For the function $$-3\sin\left(2x+\frac{\pi}{2}\right)+1$$ is its phase shift $-\dfrac{\pi}{4}$ or just $-\dfrac{\pi}{2}$?

Answer 1

The definition of "phase shift" actually depends on the context. For example, in a context where $A\sin(\omega x - \phi)$ is a sine wave or signal and $x$ is time, one often calls $\phi$ or $-\phi$ the phase shift. To be more precise, this could be called an angular phase shift, since this parameter shifts the argument of the sine function (an angle) away from its original angle.

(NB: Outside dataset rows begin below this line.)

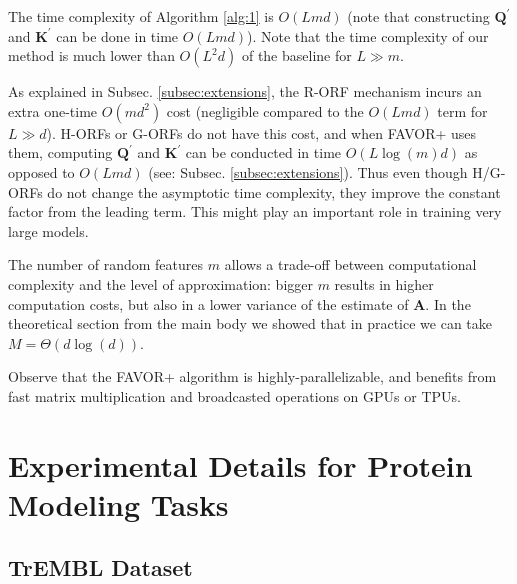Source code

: The time complexity of Algorithm \ref{alg:1} is $O(L m d)$ (note that constructing $\mathbf{Q}^{\prime}$ and $\mathbf{K}^{\prime}$ can be done in time $O(Lmd)$). Note that the time complexity of our method is much lower than $O(L^2 d)$ of the baseline for $L \gg m$.

As explained in Subsec. \ref{subsec:extensions}, the R-ORF mechanism incurs an extra one-time $O(md^{2})$ cost (negligible compared to the $O(Lmd)$ term for $L \gg d$). H-ORFs or G-ORFs do not have this cost, and when FAVOR+ uses them, computing $\mathbf{Q}^{\prime}$ and $\mathbf{K}^{\prime}$ can be conducted in time $O(L\log(m)d)$ as opposed to $O(Lmd)$ (see: Subsec. \ref{subsec:extensions}). Thus even though H/G-ORFs do not change the asymptotic time complexity, they improve the constant factor from the leading term. This might play an important role in training very large models. 

The number of random features $m$ allows a trade-off between computational complexity and the level of approximation: bigger $m$ results in higher computation costs, but also in a lower variance of the estimate of $\mathbf{A}$. In the theoretical section from the main body we showed that in practice we can take $M=\Theta(d\log(d))$.

Observe that the FAVOR+ algorithm is highly-parallelizable, and benefits from fast matrix multiplication and broadcasted operations on GPUs or TPUs.

\newpage

\section{Experimental Details for Protein Modeling Tasks}
\label{appendix:protein_extended}
\subsection{TrEMBL Dataset}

On the other hand, in other contexts one would rather write the same sine wave as $A\sin\left(\omega(x - \frac{\phi}{\omega})\right)$, which highlights a different kind of shift, namely a temporal shift of $\frac{\phi}{\omega}$ seconds. If you graph the sine wave as a function of time, then this quantity is the proper horizontal shift that you see on the graph.

Answer 2

The phase shift of $-3\sin(2x+\frac{\pi}{2})+1=-3\sin\left(2\left(x+\frac{\pi}{4}\right)\right)+1$ relative to $-3\sin(2x)+1$ is $-\frac{\pi}{4}$.